If any one can really make heads or tails out of the latest school grades released by the DOE-well, good luck. It has a bit of the old, "The operation was a success, but the patient died," quality to it. As the NY Times reports, 97% of all of the city schools received either an A or a B on the latest round of evaluations: "The news could have been cause for a huge celebration: a whopping 97 percent of New York’s elementary and middle schools earning an A or B on the city’s annual report card. Yet Chancellor Joel I. Klein was tempered in his praise, careful to say that the high marks did not necessarily mean that the city was filled with excellent schools."

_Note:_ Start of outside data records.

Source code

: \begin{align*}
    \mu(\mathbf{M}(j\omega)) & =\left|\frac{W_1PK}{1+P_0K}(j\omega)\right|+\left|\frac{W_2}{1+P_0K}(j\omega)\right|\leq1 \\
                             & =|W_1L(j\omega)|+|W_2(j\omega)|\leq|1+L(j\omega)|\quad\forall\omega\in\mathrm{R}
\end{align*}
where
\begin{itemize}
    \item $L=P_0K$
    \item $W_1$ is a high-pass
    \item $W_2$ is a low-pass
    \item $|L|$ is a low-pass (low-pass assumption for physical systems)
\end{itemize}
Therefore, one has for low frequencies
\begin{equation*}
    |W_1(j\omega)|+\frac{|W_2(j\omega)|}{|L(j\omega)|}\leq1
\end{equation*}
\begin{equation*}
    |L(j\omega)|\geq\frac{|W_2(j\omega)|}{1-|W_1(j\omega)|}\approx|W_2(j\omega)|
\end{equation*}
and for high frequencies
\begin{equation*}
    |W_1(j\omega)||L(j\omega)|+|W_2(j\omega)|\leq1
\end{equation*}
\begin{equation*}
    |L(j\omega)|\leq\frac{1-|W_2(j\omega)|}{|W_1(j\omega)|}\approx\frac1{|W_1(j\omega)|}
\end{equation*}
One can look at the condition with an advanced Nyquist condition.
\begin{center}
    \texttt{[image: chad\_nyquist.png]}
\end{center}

What the grades do mean, then, escapes us: "We want to make clear that that means that they met their progress targets,” Mr. Klein said, a tad defensively, at a news conference at Public School 189 in Washington Heights on Wednesday. “Not by any stretch of the imagination that those schools don’t have a lot of improvement ahead of them.” At the same time, when asked if there was something wrong with a grading system in which nearly every school earned top marks — 889 of the 1,058 graded schools got A’s, and just two received F’s — he clearly took pride in the results. “If you’re asking whether I would rather see less A’s,” he said, “the answer is no.”

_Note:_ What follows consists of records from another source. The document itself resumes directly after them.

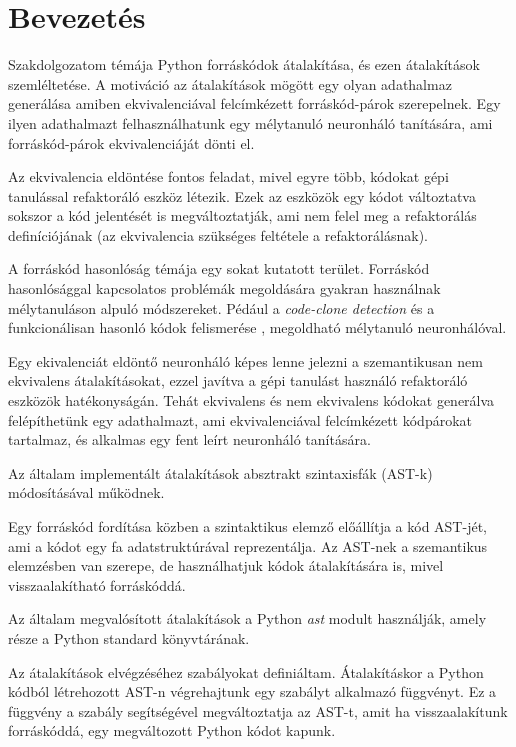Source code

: \chapter{Bevezetés}
\label{ch:intro}

Szakdolgozatom témája Python forráskódok átalakítása, és ezen átalakítások szemléltetése.
A motiváció az átalakítások mögött egy olyan adathalmaz generálása amiben
ekvivalenciával felcímkézett forráskód-párok szerepelnek.
Egy ilyen adathalmazt felhasználhatunk egy mélytanuló
neuronháló tanítására, ami forráskód-párok ekvivalenciáját dönti el.

Az ekvivalencia eldöntése fontos feladat, mivel egyre több, kódokat gépi tanulással refaktoráló eszköz létezik.
Ezek az eszközök egy kódot változtatva sokszor a kód jelentését is megváltoztatják, ami nem felel meg
a refaktorálás definíciójának (az ekvivalencia szükséges feltétele a refaktorálásnak).

A forráskód hasonlóság témája egy sokat kutatott terület.
Forráskód hasonlósággal kapcsolatos problémák megoldására gyakran használnak mélytanuláson alpuló módszereket.
Pédául a \emph{code-clone detection} \cite{CCLearner} és a funkcionálisan hasonló kódok felismerése \cite{DeepSim}, \cite{ContrastiveCodeRepr}
megoldható mélytanuló neuronhálóval.

Egy ekivalenciát eldöntő neuronháló képes lenne jelezni a szemantikusan nem ekvivalens átalakításokat,
ezzel javítva a gépi tanulást használó refaktoráló eszközök hatékonyságán.
Tehát ekvivalens és nem ekvivalens kódokat generálva felépíthetünk egy adathalmazt, ami
ekvivalenciával felcímkézett kódpárokat tartalmaz, és alkalmas egy fent leírt neuronháló
tanítására.

Az általam implementált átalakítások absztrakt szintaxisfák (AST-k) módosításával működnek.

Egy forráskód fordítása közben a szintaktikus elemző előállítja a kód AST-jét,
ami a kódot egy fa adatstruktúrával reprezentálja.
Az AST-nek a szemantikus elemzésben van szerepe,
de használhatjuk kódok átalakítására is, mivel visszaalakítható forráskóddá.

Az általam megvalósított átalakítások a Python \emph{ast} modult \cite{pythonAST} használják,
amely része a Python standard könyvtárának.

Az átalakítások elvégzéséhez szabályokat definiáltam.
Átalakításkor a Python kódból létrehozott AST-n végrehajtunk egy szabályt alkalmazó függvényt.
Ez a függvény a szabály segítségével megváltoztatja az AST-t, amit ha visszaalakítunk forráskóddá,
egy megváltozott Python kódot kapunk.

Boy, this is really so confusing. If the grades are not precise indicators, and, "a lot of improvement," is still needed, why the fanfare over these grades? And the rising grades simply encourages skepticism about the entire grading scheme-kinda like the questionable standardized test scores that gets Klein all chest puffy. As the Times points out: "Suddenly, New York City looks like Lake Wobegon, where all the children are above average — or like the Ivy League, noted for grade inflation that makes, say, a B-minus seem like the new F."
And, as the the NY Daily News also indicates: "All of last year's F schools got A's or B's this year, including PS 8 in Brooklyn Heights, which scored an A. Last year's failing grade for the popular school caused critics to question whether report cards were a fair reflection of school achievement. The DOE faces criticism over report cards because they rely heavily on standardized test scores, which account for 85% of the letter grade. The high number of A's this year was also criticized because experts have said the state tests are getting easier to pass. State Regents Chancellor Merryl Tisch has promised reform - with improvement expected on next year's exams. Klein pledged to support the move."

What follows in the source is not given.